Mientras el carruaje avanzaba por la ciudad, Ashlynn continuaba maravillándose con la variedad de vistas en las bulliciosas áreas de la ciudad.
Después de varios minutos, llegaron a un segundo conjunto de puertas donde guardias mucho más imponentes inspeccionaban cada carruaje o grupo que pasaba.
Al ver el glifo angular y afilado en el costado del carruaje de Lady Nyrielle, los guardias se inclinaron profundamente y les permitieron pasar.
La ciudad más allá de la puerta era mucho más tranquila y menos festiva.
Majestuosas mansiones se alzaban detrás de elaboradas verjas de hierro en grandes parcelas de terreno intercaladas con distritos comerciales de aspecto exclusivo, la mayoría de los cuales habían cerrado por la noche.

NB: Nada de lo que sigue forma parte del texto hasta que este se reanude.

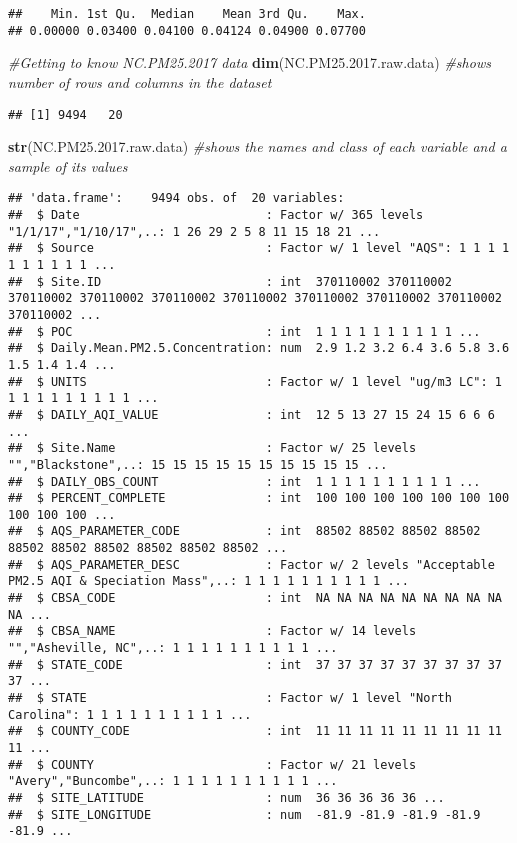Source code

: \documentclass[]{article}
\newenvironment{Shaded}{\begin{snugshade}}{\end{snugshade}}
\newcommand{\KeywordTok}[1]{\textcolor[rgb]{0.13,0.29,0.53}{\textbf{#1}}}
\newcommand{\FloatTok}[1]{\textcolor[rgb]{0.00,0.00,0.81}{#1}}
\newcommand{\CommentTok}[1]{\textcolor[rgb]{0.56,0.35,0.01}{\textit{#1}}}
\newcommand{\NormalTok}[1]{#1}
\begin{document}
\begin{verbatim}
##    Min. 1st Qu.  Median    Mean 3rd Qu.    Max. 
## 0.00000 0.03400 0.04100 0.04124 0.04900 0.07700
\end{verbatim}

\begin{Shaded}
\begin{Highlighting}[]
\CommentTok{#Getting to know NC.PM25.2017 data}
\KeywordTok{dim}\NormalTok{(NC.PM25.}\FloatTok{2017.}\NormalTok{raw.data) }\CommentTok{#shows number of rows and columns in the dataset}
\end{Highlighting}
\end{Shaded}

\begin{verbatim}
## [1] 9494   20
\end{verbatim}

\begin{Shaded}
\begin{Highlighting}[]
\KeywordTok{str}\NormalTok{(NC.PM25.}\FloatTok{2017.}\NormalTok{raw.data) }\CommentTok{#shows the names and class of each variable and a sample of its values}
\end{Highlighting}
\end{Shaded}

\begin{verbatim}
## 'data.frame':    9494 obs. of  20 variables:
##  $ Date                          : Factor w/ 365 levels "1/1/17","1/10/17",..: 1 26 29 2 5 8 11 15 18 21 ...
##  $ Source                        : Factor w/ 1 level "AQS": 1 1 1 1 1 1 1 1 1 1 ...
##  $ Site.ID                       : int  370110002 370110002 370110002 370110002 370110002 370110002 370110002 370110002 370110002 370110002 ...
##  $ POC                           : int  1 1 1 1 1 1 1 1 1 1 ...
##  $ Daily.Mean.PM2.5.Concentration: num  2.9 1.2 3.2 6.4 3.6 5.8 3.6 1.5 1.4 1.4 ...
##  $ UNITS                         : Factor w/ 1 level "ug/m3 LC": 1 1 1 1 1 1 1 1 1 1 ...
##  $ DAILY_AQI_VALUE               : int  12 5 13 27 15 24 15 6 6 6 ...
##  $ Site.Name                     : Factor w/ 25 levels "","Blackstone",..: 15 15 15 15 15 15 15 15 15 15 ...
##  $ DAILY_OBS_COUNT               : int  1 1 1 1 1 1 1 1 1 1 ...
##  $ PERCENT_COMPLETE              : int  100 100 100 100 100 100 100 100 100 100 ...
##  $ AQS_PARAMETER_CODE            : int  88502 88502 88502 88502 88502 88502 88502 88502 88502 88502 ...
##  $ AQS_PARAMETER_DESC            : Factor w/ 2 levels "Acceptable PM2.5 AQI & Speciation Mass",..: 1 1 1 1 1 1 1 1 1 1 ...
##  $ CBSA_CODE                     : int  NA NA NA NA NA NA NA NA NA NA ...
##  $ CBSA_NAME                     : Factor w/ 14 levels "","Asheville, NC",..: 1 1 1 1 1 1 1 1 1 1 ...
##  $ STATE_CODE                    : int  37 37 37 37 37 37 37 37 37 37 ...
##  $ STATE                         : Factor w/ 1 level "North Carolina": 1 1 1 1 1 1 1 1 1 1 ...
##  $ COUNTY_CODE                   : int  11 11 11 11 11 11 11 11 11 11 ...
##  $ COUNTY                        : Factor w/ 21 levels "Avery","Buncombe",..: 1 1 1 1 1 1 1 1 1 1 ...
##  $ SITE_LATITUDE                 : num  36 36 36 36 36 ...
##  $ SITE_LONGITUDE                : num  -81.9 -81.9 -81.9 -81.9 -81.9 ...
\end{verbatim}
\end{document}

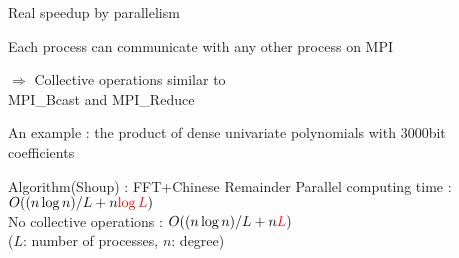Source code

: \documentclass{slides}
\begin{document}
\parskip 3pt

{\color {red} Real speedup by parallelism}

Each process can communicate with any other process on {\color{green} MPI}

$\Rightarrow$ {\color{green} Collective operations} similar to \\
{\color{SeaGreen} MPI\_Bcast} and {\color{SeaGreen} MPI\_Reduce}

\vskip 8pt

{\color{red} An example} :
the product of dense univariate polynomials with 3000bit coefficients

\vskip 8pt
{\color{green} Algorithm}(Shoup) : FFT+Chinese Remainder
\vskip 5pt
{\color{green} Parallel computing time} : $O((n\log n)/L+n{\color{red}\log L})$\\
No collective operations : $O((n\log n)/L+n{\color{red}L})$\\
($L$: number of processes, $n$: degree)

\vskip 8pt

\epsfxsize=17cm
\rightline{ {\color{red} {\tt http://www.openxm.org} }}
\end{document}
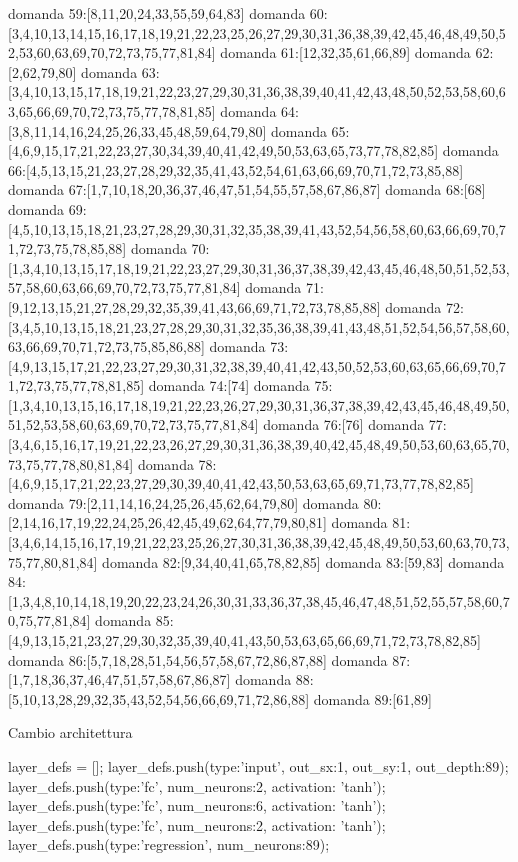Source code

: domanda 59:[8,11,20,24,33,55,59,64,83]
domanda 60:[3,4,10,13,14,15,16,17,18,19,21,22,23,25,26,27,29,30,31,36,38,39,42,45,46,48,49,50,52,53,60,63,69,70,72,73,75,77,81,84]
domanda 61:[12,32,35,61,66,89]
domanda 62:[2,62,79,80]
domanda 63:[3,4,10,13,15,17,18,19,21,22,23,27,29,30,31,36,38,39,40,41,42,43,48,50,52,53,58,60,63,65,66,69,70,72,73,75,77,78,81,85]
domanda 64:[3,8,11,14,16,24,25,26,33,45,48,59,64,79,80]
domanda 65:[4,6,9,15,17,21,22,23,27,30,34,39,40,41,42,49,50,53,63,65,73,77,78,82,85]
domanda 66:[4,5,13,15,21,23,27,28,29,32,35,41,43,52,54,61,63,66,69,70,71,72,73,85,88]
domanda 67:[1,7,10,18,20,36,37,46,47,51,54,55,57,58,67,86,87]
domanda 68:[68]
domanda 69:[4,5,10,13,15,18,21,23,27,28,29,30,31,32,35,38,39,41,43,52,54,56,58,60,63,66,69,70,71,72,73,75,78,85,88]
domanda 70:[1,3,4,10,13,15,17,18,19,21,22,23,27,29,30,31,36,37,38,39,42,43,45,46,48,50,51,52,53,57,58,60,63,66,69,70,72,73,75,77,81,84]
domanda 71:[9,12,13,15,21,27,28,29,32,35,39,41,43,66,69,71,72,73,78,85,88]
domanda 72:[3,4,5,10,13,15,18,21,23,27,28,29,30,31,32,35,36,38,39,41,43,48,51,52,54,56,57,58,60,63,66,69,70,71,72,73,75,85,86,88]
domanda 73:[4,9,13,15,17,21,22,23,27,29,30,31,32,38,39,40,41,42,43,50,52,53,60,63,65,66,69,70,71,72,73,75,77,78,81,85]
domanda 74:[74]
domanda 75:[1,3,4,10,13,15,16,17,18,19,21,22,23,26,27,29,30,31,36,37,38,39,42,43,45,46,48,49,50,51,52,53,58,60,63,69,70,72,73,75,77,81,84]
domanda 76:[76]
domanda 77:[3,4,6,15,16,17,19,21,22,23,26,27,29,30,31,36,38,39,40,42,45,48,49,50,53,60,63,65,70,73,75,77,78,80,81,84]
domanda 78:[4,6,9,15,17,21,22,23,27,29,30,39,40,41,42,43,50,53,63,65,69,71,73,77,78,82,85]
domanda 79:[2,11,14,16,24,25,26,45,62,64,79,80]
domanda 80:[2,14,16,17,19,22,24,25,26,42,45,49,62,64,77,79,80,81]
domanda 81:[3,4,6,14,15,16,17,19,21,22,23,25,26,27,30,31,36,38,39,42,45,48,49,50,53,60,63,70,73,75,77,80,81,84]
domanda 82:[9,34,40,41,65,78,82,85]
domanda 83:[59,83]
domanda 84:[1,3,4,8,10,14,18,19,20,22,23,24,26,30,31,33,36,37,38,45,46,47,48,51,52,55,57,58,60,70,75,77,81,84]
domanda 85:[4,9,13,15,21,23,27,29,30,32,35,39,40,41,43,50,53,63,65,66,69,71,72,73,78,82,85]
domanda 86:[5,7,18,28,51,54,56,57,58,67,72,86,87,88]
domanda 87:[1,7,18,36,37,46,47,51,57,58,67,86,87]
domanda 88:[5,10,13,28,29,32,35,43,52,54,56,66,69,71,72,86,88]
domanda 89:[61,89]


Cambio architettura


layer_defs = [];
layer_defs.push({type:'input', out_sx:1, out_sy:1, out_depth:89});
layer_defs.push({type:'fc', num_neurons:2, activation: 'tanh'});
layer_defs.push({type:'fc', num_neurons:6, activation: 'tanh'});
layer_defs.push({type:'fc', num_neurons:2, activation: 'tanh'});
layer_defs.push({type:'regression', num_neurons:89});

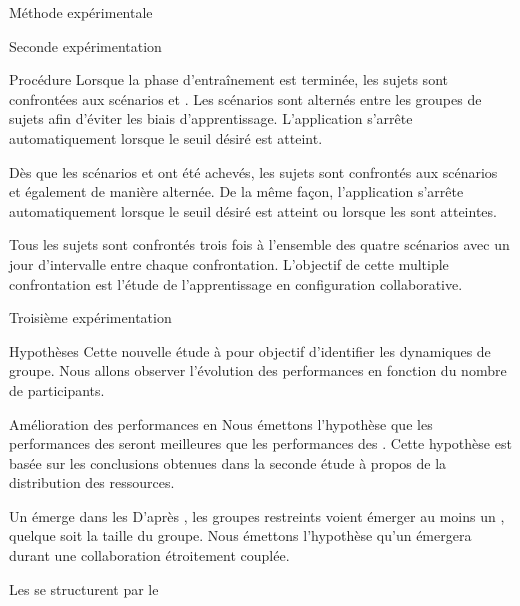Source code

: \documentclass[myfrancais,ngerman,english,french]{mythesis}
\begin{document}
\begin{mychapter}{Méthode expérimentale}
\begin{mysection}{Seconde expérimentation}
\begin{mysubsection}{Procédure}
				Lorsque la phase d'entraînement est terminée, les sujets sont confrontées aux scénarios  et .
				Les scénarios sont alternés entre les groupes de sujets afin d'éviter les biais d'apprentissage.
				L'application s'arrête automatiquement lorsque le seuil  désiré est atteint.

				Dès que les scénarios  et  ont été achevés, les sujets sont confrontés aux scénarios  et  également de manière alternée.
				De la même façon, l'application s'arrête automatiquement lorsque le seuil  désiré est atteint ou lorsque les  sont atteintes.

				Tous les sujets sont confrontés trois fois à l'ensemble des quatre scénarios avec un jour d'intervalle entre chaque confrontation.
				L'objectif de cette multiple confrontation est l'étude de l'apprentissage en configuration collaborative.
			\end{mysubsection}
		\end{mysection}
		\begin{mysection}{Troisième expérimentation}
			\begin{mysubsection}{Hypothèses}
				Cette nouvelle étude à pour objectif d'identifier les dynamiques de groupe.
				Nous allons observer l'évolution des performances en fonction du nombre de participants.
				\begin{myparagraph}{ Amélioration des performances en }
					Nous émettons l'hypothèse que les performances des  seront meilleures que les performances des .
					Cette hypothèse est basée sur les conclusions obtenues dans la seconde étude à propos de la distribution des ressources.
				\end{myparagraph}
				\begin{myparagraph}{ Un  émerge dans les }
					D'après , les groupes restreints voient émerger au moins un , quelque soit la taille du groupe.
					Nous émettons l'hypothèse qu'un  émergera durant une collaboration étroitement couplée.
				\end{myparagraph}
				\begin{myparagraph}{ Les  se structurent par le \mybrainstorming}

\end{myparagraph}
\end{mysubsection}
\end{mysection}
\end{mychapter}
\end{document}
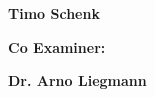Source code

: \documentclass[11pt]{report}
\begin{document}
\begin{titlepage}
{\begin{minipage}[t]{0.47\textwidth}
            \end{minipage}
            \hfill
            \begin{minipage}[t]{0.47\textwidth}
                \raggedleft
                \large \textbf {Timo Schenk}\\
            \end{minipage}
            \begin{minipage}[t]{0.47\textwidth}
                \large \textbf {Co Examiner:}\\
            \end{minipage}
            \hfill
            \begin{minipage}[t]{0.47\textwidth}
                \raggedleft
                \large \textbf {Dr. Arno Liegmann}\\
            \end{minipage}
            \vfill
        }
        \clearpage
        \restoregeometry
    \end{titlepage}
    \newpage
    \hspace{10cm}
    \newpage
    \vspace*{5em}
\end{document}
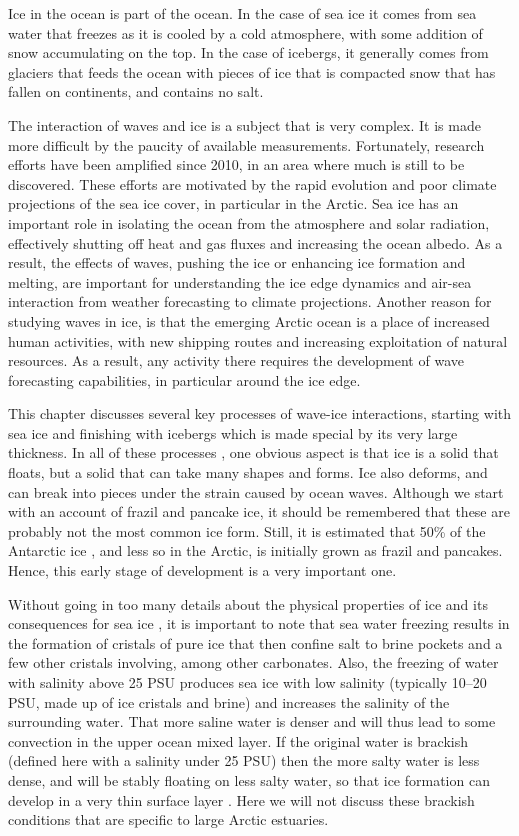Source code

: Ice in the ocean is part of the ocean. In the case of sea ice it comes from sea water that freezes as it is cooled by a cold atmosphere, with some addition of snow accumulating on the top. In the case of icebergs, it generally comes from glaciers that feeds the ocean with pieces of ice that is compacted snow that has fallen on continents, and contains no salt. 

The interaction of waves and ice is a subject that is very complex. It is made more difficult by  the paucity of available measurements. Fortunately, research efforts have been amplified since 2010, in an area where much is still to be discovered. These efforts are motivated by the rapid evolution and poor climate projections of the sea ice cover, in particular in the Arctic. Sea ice has an important role in isolating the ocean from the atmosphere and solar radiation, effectively shutting off heat and gas fluxes and increasing the ocean albedo. As a result, the effects of waves, pushing the ice or enhancing  ice formation and melting, are important for understanding the ice edge dynamics and air-sea interaction from weather forecasting to climate projections. Another reason for studying waves in ice, is that the emerging Arctic ocean is a place of increased human activities, with new shipping routes and increasing exploitation of natural  resources. As a result, any activity there requires the development of wave forecasting capabilities, in particular around the ice edge. 

This chapter discusses several key processes of wave-ice interactions, starting with sea ice and finishing with icebergs which is made special by its very large thickness. 
In all of these processes , one obvious aspect is that ice is a solid that floats, but a solid that can take many shapes and forms. Ice also deforms, and can break into pieces under the strain caused by ocean waves.
Although we start with an account of frazil and pancake ice, it should be remembered that these are probably not the most common ice form. Still, it is estimated that 50\% of the Antarctic ice \citep{Gow&al.1982}, and less so in the Arctic,  is initially grown as frazil and pancakes. Hence, this early stage of development is a very important one. 

Without going in too many details about the physical properties of ice and its consequences for sea ice \citep[see][]{Weeks2010}, it is important to note that sea water freezing results in the formation of cristals of pure ice that then confine salt to brine pockets and a few other cristals involving, among other carbonates. Also, the freezing of water with salinity above 25 PSU produces sea ice with low salinity (typically 10--20 PSU, made up of ice cristals and brine) and increases the salinity of the surrounding water. That more saline water is denser and will thus lead to some convection in the upper ocean mixed layer. If the original water is brackish (defined here with a salinity under 25 PSU) then the more salty water is less dense, and will be stably floating on less salty water, so that ice formation can develop in a very thin surface layer \citep[][p. 48]{Weeks2010}. Here we will not discuss these brackish conditions that are specific to large Arctic estuaries. 

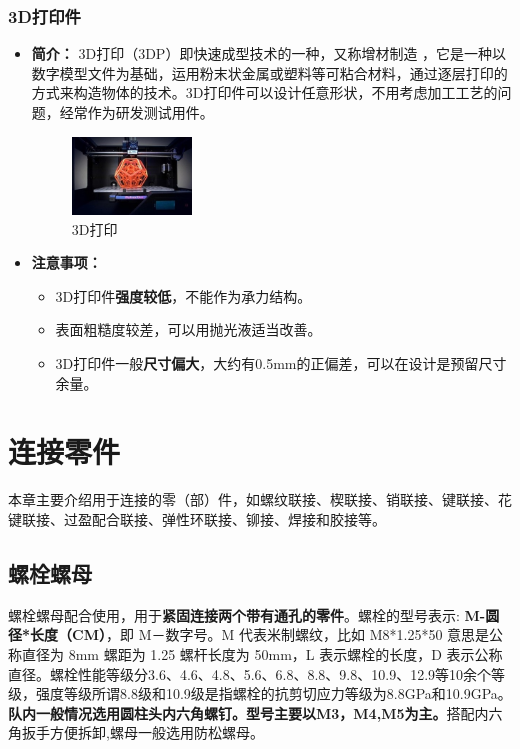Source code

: \documentclass[UTF8]{article} %
\begin{document}
\subsubsection{3D打印件}

\begin{itemize}
  \item \textbf{简介：} 3D打印（3DP）即快速成型技术的一种，又称增材制造 ，它是一种以数字模型文件为基础，运用粉末状金属或塑料等可粘合材料，通过逐层打印的方式来构造物体的技术。3D打印件可以设计任意形状，不用考虑加工工艺的问题，经常作为研发测试用件。
  
  \begin{figure}[h]
    \centering
    \includegraphics[width=0.3\textwidth]{3.png}
    \caption{3D打印}
  \end{figure}

  \item \textbf{注意事项：} 
  \begin{itemize}
    \item 3D打印件\textbf{强度较低}，不能作为承力结构。
    \item 表面粗糙度较差，可以用抛光液适当改善。
    \item 3D打印件一般\textbf{尺寸偏大}，大约有0.5mm的正偏差，可以在设计是预留尺寸余量。

  \end{itemize}

\end{itemize}

\section{连接零件}
本章主要介绍用于连接的零（部）件，如螺纹联接、楔联接、销联接、键联接、花键联接、过盈配合联接、弹性环联接、铆接、焊接和胶接等。
\subsection{螺栓螺母}
螺栓螺母配合使用，用于\textbf{紧固连接两个带有通孔的零件}。螺栓的型号表示: \textbf{M-圆径*长度（CM）}，即 M－数字号。M 代表米制螺纹，比如 M8*1.25*50 意思是公称直径为 8mm 螺距为 1.25 螺杆长度为 50mm，L 表示螺栓的长度，D 表示公称直径。螺栓性能等级分3.6、4.6、4.8、5.6、6.8、8.8、9.8、10.9、12.9等10余个等级，强度等级所谓8.8级和10.9级是指螺栓的抗剪切应力等级为8.8GPa和10.9GPa。\textbf{队内一般情况选用圆柱头内六角螺钉。型号主要以M3，M4,M5为主。}搭配内六角扳手方便拆卸,螺母一般选用防松螺母。
\end{document}
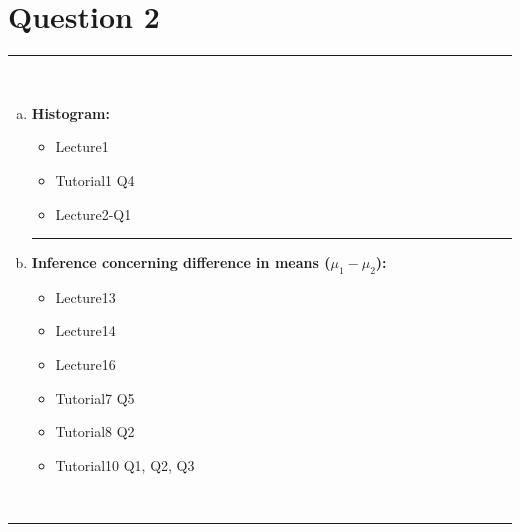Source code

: \documentclass[12pt]{article}
\begin{document}
\section*{Question 2 }
\noindent\rule{\linewidth}{1pt}
\quad\\[-0.5cm]
\begin{enumerate}[a)]
\item {\bf Histogram:}
\begin{itemize}
\item Lecture1 %
\item Tutorial1 Q4
\item Lecture2-Q1
\end{itemize}
\begin{center}\noindent\rule{0.4\linewidth}{0.5pt}\end{center}
\item {\bf Inference concerning difference in means ($\mu_1-\mu_2$):}
\begin{itemize}
\item Lecture13
\item Lecture14 %
\item Lecture16 %
\item Tutorial7 Q5
\item Tutorial8 Q2
\item Tutorial10 Q1, Q2, Q3
\end{itemize}
\end{enumerate}
\quad\\[-0.3cm]
\noindent\rule{\linewidth}{1pt}

\newpage
\end{document}
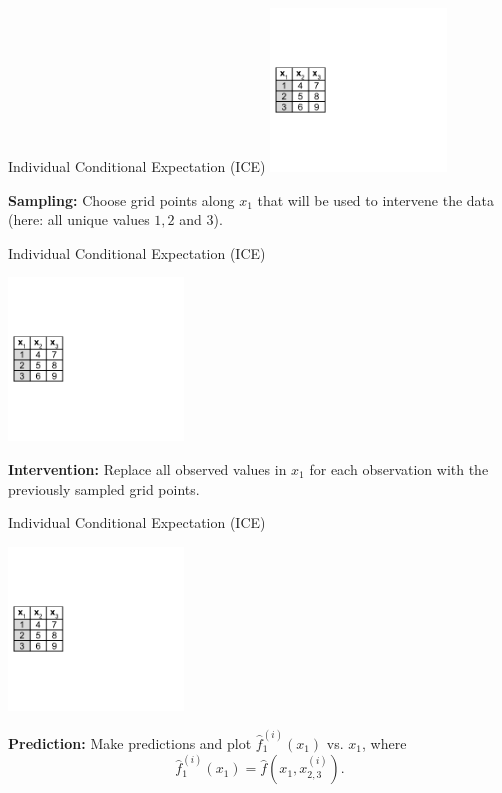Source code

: \documentclass[aspectratio=169]{../latex_main/tntbeamer}  %
\begin{document}
\begin{frame}{Individual Conditional Expectation (ICE)}
\includegraphics[page=1, width=0.35\textwidth]{figure/ice_pd_plot_demo}

\textbf{Sampling:} Choose grid points along $x_1  $ that will be used to intervene the data (here: all unique values $1, 2$ and $3$).

\end{frame}
\begin{frame}{Individual Conditional Expectation (ICE)}

\includegraphics[page=2, width=0.35\textwidth]{figure/ice_pd_plot_demo}

\textbf{Intervention:} Replace all observed values in $x_1$ for each observation with the previously sampled grid points.

\end{frame}
\begin{frame}{Individual Conditional Expectation (ICE)}

\includegraphics[page=3, width=0.35\textwidth]{figure/ice_pd_plot_demo}

\textbf{Prediction:} Make predictions and plot $\hat{f}_{1}^{(i)}(x_1)$ vs. $x_1$, where $$\hat{f}_{1}^{(i)}(x_1) = \hat{f}(x_1, x^{(i)}_{2, 3}).$$

\end{frame}
\end{document}
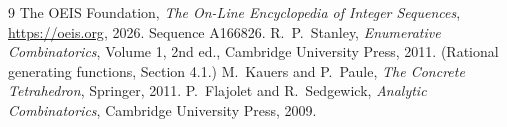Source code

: \documentclass[11pt,a4paper]{article}
\theoremstyle{plain}
\theoremstyle{definition}
\begin{document}
\begin{thebibliography}{9}
 The OEIS Foundation, \emph{The On-Line Encyclopedia of Integer
Sequences}, \url{https://oeis.org}, 2026. Sequence A166826.
 R.~P.~Stanley, \emph{Enumerative Combinatorics}, Volume 1, 2nd ed.,
Cambridge University Press, 2011. (Rational generating functions, Section 4.1.)
 M.~Kauers and P.~Paule, \emph{The Concrete Tetrahedron}, Springer, 2011.
 P.~Flajolet and R.~Sedgewick, \emph{Analytic Combinatorics}, Cambridge
University Press, 2009.
\end{thebibliography}
\end{document}
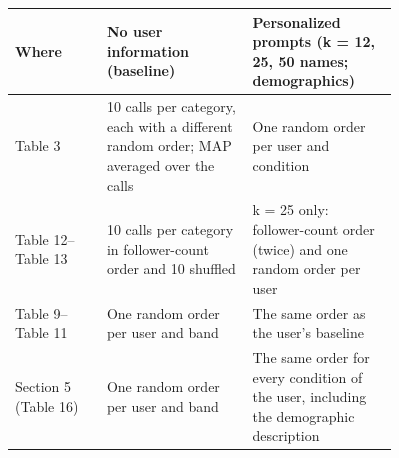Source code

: \begin{tabular}{lp{0.38\linewidth}p{0.38\linewidth}}
\toprule
Where & No user information (baseline) & Personalized prompts (k = 12, 25, 50 names; demographics) \\
\midrule
Table 3 & 10 calls per category, each with a different random order; MAP averaged over the calls & One random order per user and condition \\
Table 12--Table 13 & 10 calls per category in follower-count order and 10 shuffled & k = 25 only: follower-count order (twice) and one random order per user \\
Table 9--Table 11 & One random order per user and band & The same order as the user's baseline \\
Section 5 (Table 16) & One random order per user and band & The same order for every condition of the user, including the demographic description \\
\bottomrule
\end{tabular}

Sin embargo, cuando llegaron a su destino, Ashlynn quedó atónita ante la vista que la recibió.
El palacio de la Alta Dama Erna se elevaba desde el corazón de la ciudad como un sueño de mármol reluciente y luz de luna reflejada.
A diferencia de las imponentes fortalezas de los señores humanos o incluso la poderosa fortaleza construida por los Caminantes de Escarcha, este era un palacio construido para celebrar el poder y ostentar riqueza más que una fortificación militar construida para defenderlo.
Elegantes columnas se elevaban hacia el cielo, sosteniendo elaborados arcos adornados con serpientes talladas tan intrincadamente detalladas que parecían moverse bajo la luz parpadeante de las lámparas del patio, como si pudieran cobrar vida en cualquier momento.
Algunas de ellas incluso llevaban rastros de hechicería que hicieron que Ashlynn se preguntara si las gigantescas pitones realmente podrían cobrar vida.
Opulentas fuentes dominaban el extenso patio, sus aguas cayendo en cascada a través de elaborados niveles donde estatuas más grandes que la vida de los más grandes gobernantes del Clan Escamado se erguían como guardianes silenciosos defendiendo el palacio de posibles atacantes.
Estas no eran las rígidas y formales estatuas que Ashlynn conocía de las tierras humanas.
Cada figura estaba capturada en movimiento, sus cuerpos serpentinos inferiores enroscados con gracia letal mientras sus torsos humanos se retorcían en poses de ataque o defensa, como si estuvieran encerrados en un combate eterno.
El aura de energía mística que se aferraba a ellas era incluso mayor que la que Ashlynn percibía de las serpientes talladas.
—Esas estatuas —susurró Ashlynn, señalando una imponente figura masculina con musculatura perfectamente esculpida levantando una lanza en alto como si estuviera listo para empalar su carruaje—.
¿Son como los Golems de Sangre?
¿Protectores preservados de guerreros caídos?
—El Clan Escamado celebra a sus héroes y gobernantes de esta manera —dijo Nyrielle, sonriendo al notar la adición más reciente al patio—.
Es cierto que son más que simples decoraciones, pero no tienen conexión con los muertos.
Un hechicero vivo debe conectarse con ellas para dirigir sus acciones.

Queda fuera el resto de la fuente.